Purpose: This study was undertaken to investigate the role of connective tissue growth factor (CTGF) in fibroblast-to-myofibroblast differentiation and fibroblast-mediated collagen matrix contraction in the presence of mechanical stress.
Methods: An in vitro three-dimensional contraction model of human corneal-fibroblast-seeded collagen lattices (FSCLs) in the presence of mechanical stress generated by attaching the lattices to the culture well was used to measure FSCL contraction. FSCLs were treated with CTGF; TGF-beta1; serum-free (SF) control medium; or TGF-beta1 plus antisense oligodeoxynucleotides to CTGF; TGF-beta1 plus scrambled-sequence oligodeoxynucleotide to CTGF; or TGF-beta antibody. Expression of alpha-smooth muscle actin (alpha-SMA) by fibroblasts in FSCLs was detected by immunostaining and confocal microscopy, whereas ELISA was used for the fibroblasts cultured on plastic. The conditioned media were analyzed by ELISA for CTGF production.
Results: Exogenous CTGF stimulated significantly less collagen matrix contraction and myofibroblast differentiation than TGF-beta1, but similar to that stimulated by SF. TGF-beta1 stimulated fibroblasts to express CTGF. CTGF antisense oligodeoxynucleotide inhibited TGF-beta1-stimulated myofibroblast differentiation and FSCL contraction. Exogenous CTGF circumvented the inhibitory effects of CTGF antisense on FSCL contraction. TGF-beta antibody significantly inhibited FSCL contraction and myofibroblast differentiation under mechanical stress and SF control conditions.
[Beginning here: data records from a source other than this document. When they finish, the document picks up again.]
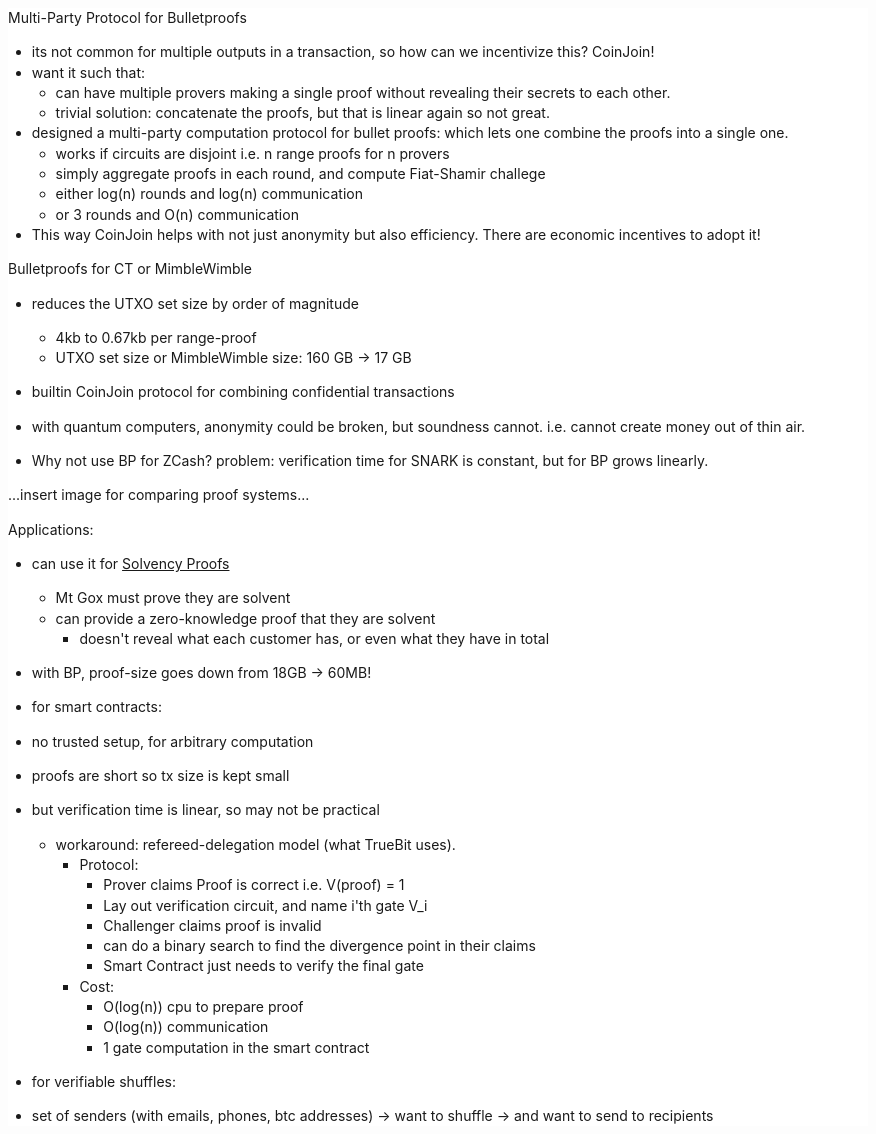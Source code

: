 Multi-Party Protocol for Bulletproofs
  * its not common for multiple outputs in a transaction, so how can we incentivize this? CoinJoin!
  * want it such that: 
    * can have multiple provers making a single proof without revealing their secrets to each other.
    * trivial solution: concatenate the proofs, but that is linear again so not great.
  * designed a multi-party computation protocol for bullet proofs: which lets one combine the proofs into a single one.
    * works if circuits are disjoint i.e. n range proofs for n provers
    * simply aggregate proofs in each round, and compute Fiat-Shamir challege
    * either log(n) rounds and log(n) communication
    * or 3 rounds and O(n) communication
  * This way CoinJoin helps with not just anonymity but also efficiency. There are economic incentives to adopt it!


Bulletproofs for CT or MimbleWimble
  * reduces the UTXO set size by order of magnitude 
    * 4kb to 0.67kb per range-proof
    * UTXO set size or MimbleWimble size: 160 GB -> 17 GB
  * builtin CoinJoin protocol for combining confidential transactions
  * with quantum computers, anonymity could be broken, but soundness cannot. i.e. cannot create money out of thin air.

  * Why not use BP for ZCash? 
    problem: verification time for SNARK is constant, but for BP grows linearly.

...insert image for comparing proof systems...

Applications:
  * can use it for [Solvency Proofs](http://www.jbonneau.com/doc/DBBCB15-CCS-provisions.pdf) 
    * Mt Gox must prove they are solvent
    * can provide a zero-knowledge proof that they are solvent
      * doesn't reveal what each customer has, or even what they have in total
   * with BP, proof-size goes down from 18GB -> 60MB!


  * for smart contracts:
   * no trusted setup, for arbitrary computation
   * proofs are short so tx size is kept small
   * but verification time is linear, so may not be practical
      * workaround: refereed-delegation model (what TrueBit uses). 
        * Protocol:
          * Prover claims Proof is correct i.e. V(proof) = 1
          * Lay out verification circuit, and name i'th gate V_i
          * Challenger claims proof is invalid
          * can do a binary search to find the divergence point in their claims
          * Smart Contract just needs to verify the final gate
        * Cost:
          * O(log(n)) cpu to prepare proof
          * O(log(n)) communication
          * 1 gate computation in the smart contract
     
  * for verifiable shuffles:
   * set of senders (with emails, phones, btc addresses) -> want to shuffle -> and want to send to recipients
Conclusions: In the presence of mechanical stress, CTGF is necessary for TGF-beta1-stimulation of myofibroblast differentiation and subsequent collagen matrix contraction, but CTGF alone is not sufficient to induce myofibroblast differentiation and collagen matrix contraction. Thus, TGF-beta1 appears to regulate multiple genes that are essential for fibroblast-mediated contraction of stressed matrix, one of which is CTGF.